Explanation of Amount Due
This section breaks down why you owe what you owe. You’ll find the principal amount, the interest amount, escrow for taxes and insurance, and any fees charged. All of those will be tallied for a total of what you’ll owe that month.
Past Payment Breakdown
Below the section that explains the amount due, you’ll find a breakdown of your past payment: the date the payment was made, the amount, and a short description that may include late fees or penalties and transaction history.
This is typically located on the top left corner of the mortgage statement and contains your mortgage loan servicer address, email, and phone number should you need to speak to a customer service representative. Note that like student loan servicers, a mortgage loan servicer might be different from your lender.

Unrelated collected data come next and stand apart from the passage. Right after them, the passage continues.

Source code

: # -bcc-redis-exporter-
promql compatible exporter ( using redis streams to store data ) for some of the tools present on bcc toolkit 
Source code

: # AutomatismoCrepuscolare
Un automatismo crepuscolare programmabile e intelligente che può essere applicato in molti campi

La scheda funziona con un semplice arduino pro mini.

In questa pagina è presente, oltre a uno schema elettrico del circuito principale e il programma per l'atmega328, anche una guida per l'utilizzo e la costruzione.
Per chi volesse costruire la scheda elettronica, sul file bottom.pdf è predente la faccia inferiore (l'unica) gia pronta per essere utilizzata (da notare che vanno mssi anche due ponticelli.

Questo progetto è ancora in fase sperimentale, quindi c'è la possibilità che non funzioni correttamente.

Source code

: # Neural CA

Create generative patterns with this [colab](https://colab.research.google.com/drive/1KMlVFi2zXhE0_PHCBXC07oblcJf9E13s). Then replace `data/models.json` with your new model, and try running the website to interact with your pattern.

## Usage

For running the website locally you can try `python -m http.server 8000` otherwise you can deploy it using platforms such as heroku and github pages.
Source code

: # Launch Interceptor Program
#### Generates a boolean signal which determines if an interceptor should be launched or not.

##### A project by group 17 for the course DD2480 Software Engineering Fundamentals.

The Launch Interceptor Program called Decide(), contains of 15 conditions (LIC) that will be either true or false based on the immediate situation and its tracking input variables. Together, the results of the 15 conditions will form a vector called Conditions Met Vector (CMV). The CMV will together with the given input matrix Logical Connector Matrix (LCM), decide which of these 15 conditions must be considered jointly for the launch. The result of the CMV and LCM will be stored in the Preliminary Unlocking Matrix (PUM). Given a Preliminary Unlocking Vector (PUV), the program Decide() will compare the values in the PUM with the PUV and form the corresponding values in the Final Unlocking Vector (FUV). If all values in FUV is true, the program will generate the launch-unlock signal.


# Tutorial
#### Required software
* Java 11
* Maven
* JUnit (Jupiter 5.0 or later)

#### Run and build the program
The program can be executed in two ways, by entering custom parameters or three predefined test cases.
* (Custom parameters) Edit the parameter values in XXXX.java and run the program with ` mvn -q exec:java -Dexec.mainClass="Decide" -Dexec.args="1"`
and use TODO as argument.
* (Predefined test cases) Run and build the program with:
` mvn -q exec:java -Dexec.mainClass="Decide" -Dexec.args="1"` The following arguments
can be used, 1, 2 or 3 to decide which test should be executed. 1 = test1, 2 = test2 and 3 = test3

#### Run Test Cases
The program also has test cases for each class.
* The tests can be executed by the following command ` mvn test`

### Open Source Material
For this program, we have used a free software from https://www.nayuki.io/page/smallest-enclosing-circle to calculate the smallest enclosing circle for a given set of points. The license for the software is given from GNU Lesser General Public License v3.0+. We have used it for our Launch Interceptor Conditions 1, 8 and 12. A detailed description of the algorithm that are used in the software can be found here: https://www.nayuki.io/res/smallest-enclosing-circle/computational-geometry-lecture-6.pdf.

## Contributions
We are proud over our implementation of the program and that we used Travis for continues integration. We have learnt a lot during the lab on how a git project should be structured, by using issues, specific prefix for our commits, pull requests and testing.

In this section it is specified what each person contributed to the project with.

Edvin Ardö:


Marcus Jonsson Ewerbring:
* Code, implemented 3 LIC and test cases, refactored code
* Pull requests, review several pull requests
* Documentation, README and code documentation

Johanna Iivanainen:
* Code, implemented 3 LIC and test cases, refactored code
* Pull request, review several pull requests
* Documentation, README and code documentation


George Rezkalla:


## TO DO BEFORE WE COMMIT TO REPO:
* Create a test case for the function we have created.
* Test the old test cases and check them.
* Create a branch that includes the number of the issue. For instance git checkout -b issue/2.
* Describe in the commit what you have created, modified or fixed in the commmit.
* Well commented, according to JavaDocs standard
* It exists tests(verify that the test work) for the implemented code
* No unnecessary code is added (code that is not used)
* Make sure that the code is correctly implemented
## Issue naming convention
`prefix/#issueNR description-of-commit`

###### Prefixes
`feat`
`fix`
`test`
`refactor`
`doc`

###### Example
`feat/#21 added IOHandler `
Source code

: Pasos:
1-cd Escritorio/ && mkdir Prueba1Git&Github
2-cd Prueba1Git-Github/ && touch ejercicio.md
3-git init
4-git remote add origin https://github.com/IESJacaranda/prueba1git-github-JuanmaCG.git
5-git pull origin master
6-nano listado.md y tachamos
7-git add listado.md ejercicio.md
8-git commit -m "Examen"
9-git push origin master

Your mortgage loan servicer processes payments, answers questions, and keeps tabs on your loan payments, and how much has been paid on principal and interest.
You probably know what escrow is. If you have an escrow account, your mortgage loan servicer is tasked with managing the account.
Your account information includes your account number, name, and address.
If you’re late on a mortgage payment, within 45 days you’ll receive a notice of delinquency, which might be included on your mortgage statement or be a separate document. You’ll find the date you fell delinquent, your account history, and the balance due to bring you back into good standing.
There might be other information such as costs and risks should you remain delinquent. There also might be options to avoid foreclosure. One possible tactic is mortgage forbearance, when a lender agrees to stop or reduce payments for a short time.
Understanding the Details
Your mortgage statement includes many details, all to help you understand what you’re paying in interest, the fees involved, and what your principal and interest amounts are. It’s important to look at everything to make sure you understand what information is included. If you have trouble deciphering the information, call your mortgage servicer listed on the document.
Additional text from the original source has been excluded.